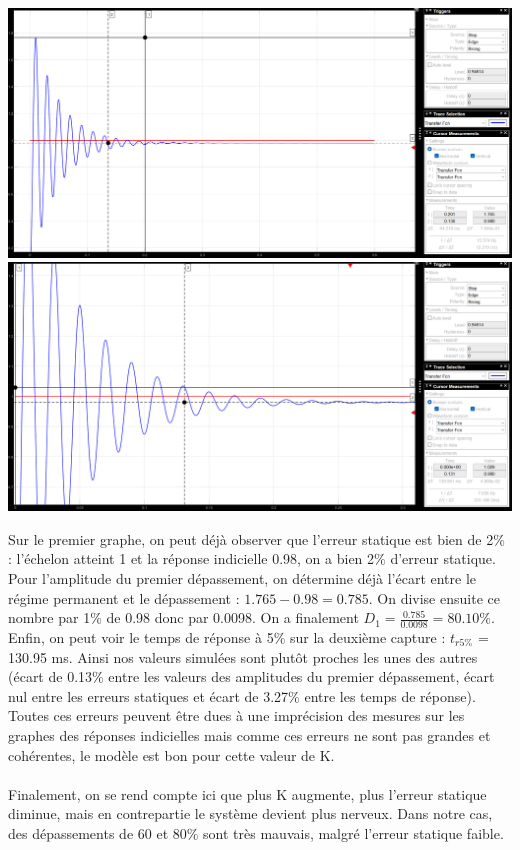 \documentclass[12pt]{article}
\begin{document}
\begin{center}
    \includegraphics[width = 19 cm]{TP2 Simulink/Syst_2/depassement_4_1_K=24.5.png}
    \includegraphics[width = 19 cm]{TP2 Simulink/Syst_2/tr5prct_4.1_K=24.5.png}
\end{center}
    Sur le premier graphe, on peut déjà observer que l'erreur statique est bien de 2$\%$ : l'échelon atteint 1 et la réponse indicielle 0.98, on a bien 2$\%$ d'erreur statique.
    Pour l'amplitude du premier dépassement, on détermine déjà l'écart entre le régime permanent et le dépassement : $1.765 -0.98 = 0.785$. On divise ensuite ce nombre par 1$\%$ de 0.98 donc par 0.0098.
    On a finalement $D_1 = \frac{0.785}{0.0098} = 80.10\%$. Enfin, on peut voir le temps de réponse à 5$\%$ sur la deuxième capture : $t_{r5\%}$ = 130.95 ms.
    Ainsi nos valeurs simulées sont plutôt proches les unes des autres (écart de 0.13$\%$ entre les valeurs des amplitudes du premier dépassement, écart nul entre les erreurs statiques et écart de 3.27$\%$ entre les temps de réponse). Toutes ces erreurs peuvent être dues à une imprécision des mesures sur les graphes des réponses indicielles mais comme ces erreurs ne sont pas grandes et cohérentes, le modèle est bon pour cette valeur de K.
\\\\Finalement, on se rend compte ici que plus K augmente, plus l'erreur statique diminue, mais en contrepartie le système devient plus nerveux. Dans notre cas, des dépassements de 60 et 80$\%$ sont très mauvais, malgré l'erreur statique faible.
\newpage
\end{document}
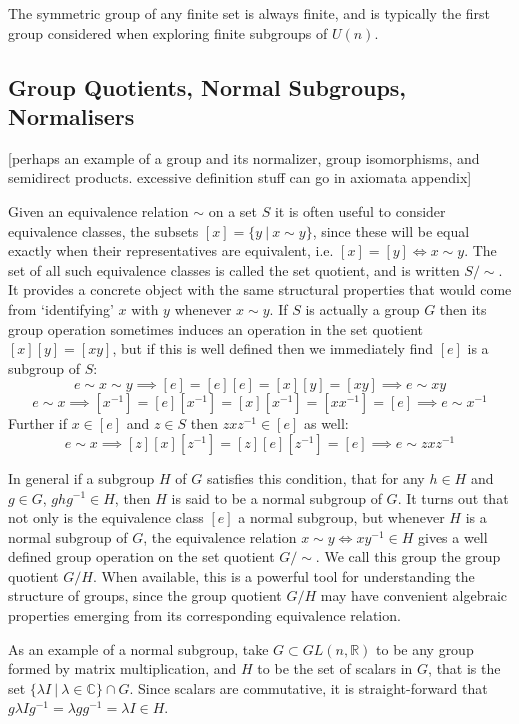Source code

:The symmetric group of any finite set is always finite, and is typically the first group considered when exploring finite subgroups of $U(n)$.
\subsection{Group Quotients, Normal Subgroups, Normalisers}
[perhaps an example of a group and its normalizer, group isomorphisms, and semidirect products. excessive definition stuff can go in axiomata appendix]

Given an equivalence relation $\sim$ on a set $S$ it is often useful to consider equivalence classes, the subsets $[x] = \{y\ |\ x \sim y\}$, since these will be equal exactly when their representatives are equivalent, i.e. $[x] = [y] \iff x \sim y$. The set of all such equivalence classes is called the set quotient, and is written $S/\sim$. It provides a concrete object with the same structural properties that would come from `identifying' $x$ with $y$ whenever $x \sim y$. If $S$ is actually a group $G$ then its group operation sometimes induces an operation in the set quotient $[x][y] = [xy]$, but if this is well defined then we immediately find $[e]$ is a subgroup of $S$:
\[e \sim x \sim y \implies [e] = [e][e] = [x][y] = [xy] \implies e \sim xy\]
\[e \sim x \implies [x^{-1}] = [e][x^{-1}] = [x][x^{-1}] = [xx^{-1}] = [e] \implies e \sim x^{-1}\]
Further if $x \in [e]$ and $z \in S$ then $zxz^{-1} \in [e]$ as well:
\[e \sim x \implies [z][x][z^{-1}] = [z][e][z^{-1}] = [e] \implies e \sim zxz^{-1}\]

In general if a subgroup $H$ of $G$ satisfies this condition, that for any $h \in H$ and $g \in G$, $ghg^{-1} \in H$, then $H$ is said to be a normal subgroup of $G$. It turns out that not only is the equivalence class $[e]$ a normal subgroup, but whenever $H$ is a normal subgroup of $G$, the equivalence relation $x \sim y \iff xy^{-1} \in H$ gives a well defined group operation on the set quotient $G/\sim$. We call this group the group quotient $G/H$. When available, this is a powerful tool for understanding the structure of groups, since the group quotient $G/H$ may have convenient algebraic properties emerging from its corresponding equivalence relation.

As an example of a normal subgroup, take $G \subset GL(n, \mathbb{R})$ to be any group formed by matrix multiplication, and $H$ to be the set of scalars in $G$, that is the set $\{\lambda I\ |\ \lambda \in \mathbb{C}\} \cap G$. Since scalars are commutative, it is straight-forward that $g\lambda I g^{-1} = \lambda gg^{-1} = \lambda I \in H$.


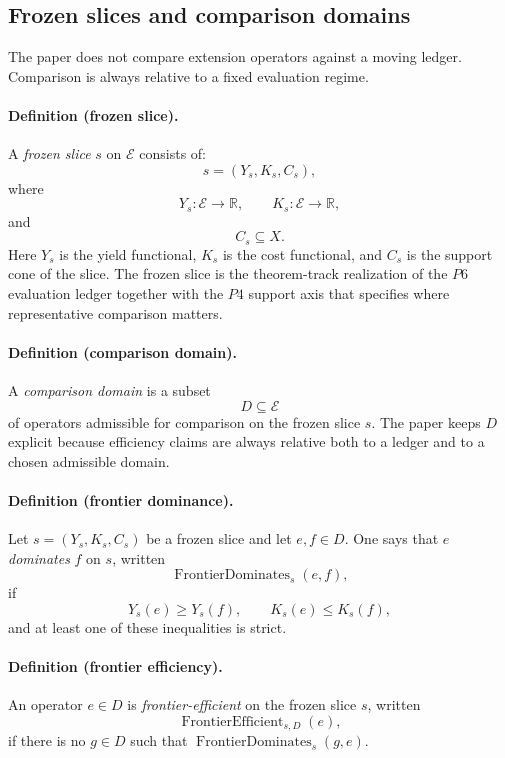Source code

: \documentclass[11pt]{article}
\begin{document}
\subsection*{Frozen slices and comparison domains}

The paper does not compare extension operators against a moving ledger. Comparison is always relative to a fixed evaluation regime.

\paragraph{Definition (frozen slice).}
A \emph{frozen slice} $s$ on $\mathcal{E}$ consists of:
\[
s=(Y_s,K_s,C_s),
\]
where
\[
Y_s \colon \mathcal{E}\to \mathbb{R},\qquad
K_s \colon \mathcal{E}\to \mathbb{R},
\]
and
\[
C_s \subseteq X.
\]
Here $Y_s$ is the yield functional, $K_s$ is the cost functional, and $C_s$ is the support cone of the slice. The frozen slice is the theorem-track realization of the \(P6\) evaluation ledger together with the \(P4\) support axis that specifies where representative comparison matters.

\paragraph{Definition (comparison domain).}
A \emph{comparison domain} is a subset
\[
D\subseteq \mathcal{E}
\]
of operators admissible for comparison on the frozen slice $s$. The paper keeps $D$ explicit because efficiency claims are always relative both to a ledger and to a chosen admissible domain.

\paragraph{Definition (frontier dominance).}
Let $s=(Y_s,K_s,C_s)$ be a frozen slice and let $e,f\in D$. One says that $e$ \emph{dominates} $f$ on $s$, written
\[
\operatorname{FrontierDominates}_s(e,f),
\]
if
\[
Y_s(e)\ge Y_s(f),\qquad K_s(e)\le K_s(f),
\]
and at least one of these inequalities is strict.

\paragraph{Definition (frontier efficiency).}
An operator $e\in D$ is \emph{frontier-efficient} on the frozen slice $s$, written
\[
\operatorname{FrontierEfficient}_{s,D}(e),
\]
if there is no $g\in D$ such that $\operatorname{FrontierDominates}_s(g,e)$.
\end{document}
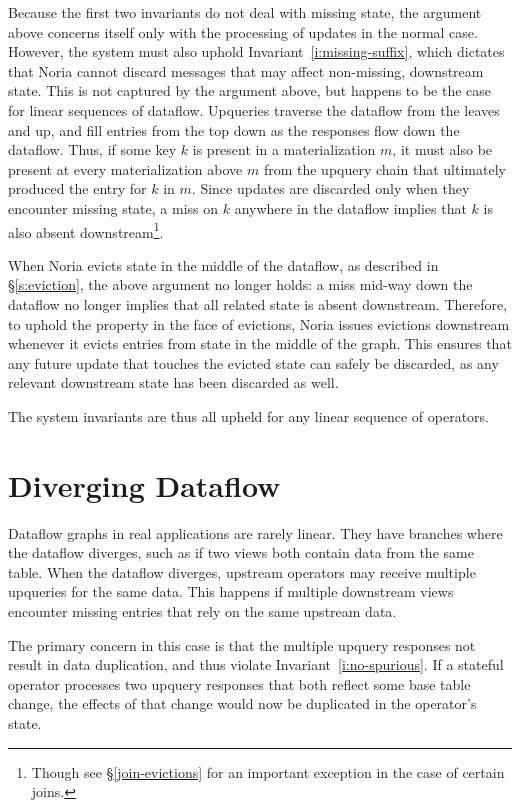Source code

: Because the first two invariants do not deal with missing state, the argument
above concerns itself only with the processing of updates in the normal case.
However, the system must also uphold Invariant~\ref{i:missing-suffix}, which
dictates that Noria cannot discard messages that may affect non-missing,
downstream state. This is not captured by the argument above, but happens to be
the case for linear sequences of dataflow. Upqueries traverse the dataflow from
the leaves and up, and fill entries from the top down as the responses flow down
the dataflow. Thus, if some key $k$ is present in a materialization $m$, it must
also be present at every materialization above $m$ from the upquery chain that
ultimately produced the entry for $k$ in $m$. Since updates are discarded only
when they encounter missing state, a miss on $k$ anywhere in the dataflow
implies that $k$ is also absent downstream\footnote{Though see
\S\ref{join-evictions} for an important exception in the case of certain
joins.}.

When Noria evicts state in the middle of the dataflow, as described in
\S\ref{s:eviction}, the above argument no longer holds: a miss mid-way down the
dataflow no longer implies that all related state is absent downstream.
Therefore, to uphold the property in the face of evictions, Noria issues
evictions downstream whenever it evicts entries from state in the middle of the
graph. This ensures that any future update that touches the evicted state can
safely be discarded, as any relevant downstream state has been discarded as
well.

The system invariants are thus all upheld for any linear sequence of operators.

\section{Diverging Dataflow}
\label{s:partial:diverging}

Dataflow graphs in real applications are rarely linear. They have branches where
the dataflow diverges, such as if two views both contain data from the same
table. When the dataflow diverges, upstream operators may receive multiple
upqueries for the same data. This happens if multiple downstream views encounter
missing entries that rely on the same upstream data.

The primary concern in this case is that the multiple upquery responses not
result in data duplication, and thus violate Invariant~\ref{i:no-spurious}. If a
stateful operator processes two upquery responses that both reflect some base
table change, the effects of that change would now be duplicated in the
operator's state.


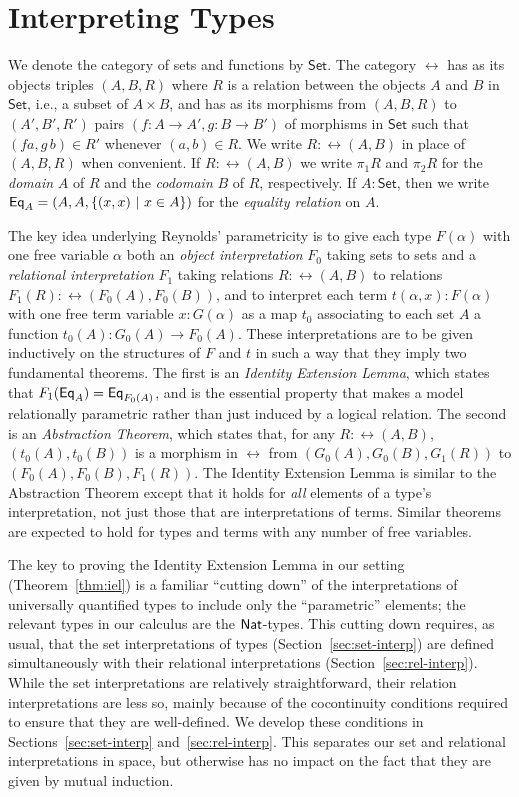 \documentclass{lmcs}
\theoremstyle{plain}\newtheorem{satz}[thm]{Satz}
\newcommand{\set}{\mathsf{Set}}
\begin{document}
{\section{Interpreting Types}\label{sec:type-interp}

We denote the category of sets and functions by $\set$. The category
$\rel$ has as its objects triples $(A,B,R)$ where $R$ is a relation
between the objects $A$ and $B$ in $\set$, i.e., a subset of $A \times
B$, and has as its morphisms from $(A,B,R)$ to $(A',B',R')$ pairs $(f
: A \to A',g : B \to B')$ of morphisms in $\set$ such that $(f a,g\,b)
\in R'$ whenever $(a,b) \in R$. We write $R : \rel(A,B)$ in place of
$(A,B,R)$ when convenient.  If $R : \rel(A,B)$ we write $\pi_1 R$ and
$\pi_2 R$ for the {\em domain} $A$ of $R$ and the {\em codomain} $B$
of $R$, respectively.  If $A : \set$, then we write $\mathsf{Eq}_A =
(A,A,\{(x,x)~|~ x \in A\})$ for the {\em equality relation} on $A$.

The key idea underlying Reynolds' parametricity is to give each type
$F(\alpha)$ with one free variable $\alpha$ both an {\em object
  interpretation} $F_0$ taking sets to sets and a \emph{relational
  interpretation} $F_1$ taking relations $R : \rel(A,B)$ to relations
$F_1 (R) : \rel(F_0 (A), F_0 (B))$, and to interpret each term
$t(\alpha,x) : F(\alpha)$ with one free term variable $x : G(\alpha)$
as a map $t_0$ associating to each set $A$ a function $t_0(A) : G_0(A)
\to F_0(A)$. These interpretations are to be given inductively on the
structures of $F$ and $t$ in such a way that they imply two
fundamental theorems. The first is an \emph{Identity Extension Lemma},
which states that $F_1(\mathsf{Eq}_A) = \mathsf{Eq}_{F_0(A)}$, and is the essential
property that makes a model relationally parametric rather than just
induced by a logical relation. The second is an \emph{Abstraction
  Theorem}, which states that, for any $R :\rel(A, B)$,
$(t_0(A),t_0(B))$ is a morphism in $\rel$ from
$(G_0(A),G_0(B),G_1(R))$ to $(F_0(A),F_0(B),F_1(R))$. The Identity
Extension Lemma is similar to the Abstraction Theorem except that it
holds for {\em all} elements of a type's interpretation, not just
those that are interpretations of terms. Similar theorems are
expected to hold for types and terms with any number of free
variables.

The key to proving the Identity Extension Lemma in our setting
(Theorem~\ref{thm:iel}) is a familiar ``cutting down'' of the
interpretations of universally quantified types to include only the
``parametric'' elements; the relevant types in our calculus are the
$\mathsf{Nat}$-types.  This cutting down requires, as usual, that the set
interpretations of types (Section~\ref{sec:set-interp}) are defined
simultaneously with their relational interpretations
(Section~\ref{sec:rel-interp}). While the set interpretations are
relatively straightforward, their relation interpretations are less
so, mainly because of the cocontinuity conditions required to ensure
that they are well-defined. We develop these conditions in
Sections~\ref{sec:set-interp} and~\ref{sec:rel-interp}. This separates
our set and relational interpretations in space, but otherwise has no
impact on the fact that they are given by mutual induction.

}
\end{document}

##########

What the exercise asks :: Above are records; repeat only the lines starting at the line with "write $\pi_1 R$ and" and ending at the line with "as a map $t_0$", exactly as they appear, both included.

Exercise result ::
$(A,B,R)$ when convenient.  If $R : \rel(A,B)$ we write $\pi_1 R$ and
$\pi_2 R$ for the {\em domain} $A$ of $R$ and the {\em codomain} $B$
of $R$, respectively.  If $A : \set$, then we write $\mathsf{Eq}_A =
(A,A,\{(x,x)~|~ x \in A\})$ for the {\em equality relation} on $A$.

The key idea underlying Reynolds' parametricity is to give each type
$F(\alpha)$ with one free variable $\alpha$ both an {\em object
  interpretation} $F_0$ taking sets to sets and a \emph{relational
  interpretation} $F_1$ taking relations $R : \rel(A,B)$ to relations
$F_1 (R) : \rel(F_0 (A), F_0 (B))$, and to interpret each term
$t(\alpha,x) : F(\alpha)$ with one free term variable $x : G(\alpha)$
as a map $t_0$ associating to each set $A$ a function $t_0(A) : G_0(A)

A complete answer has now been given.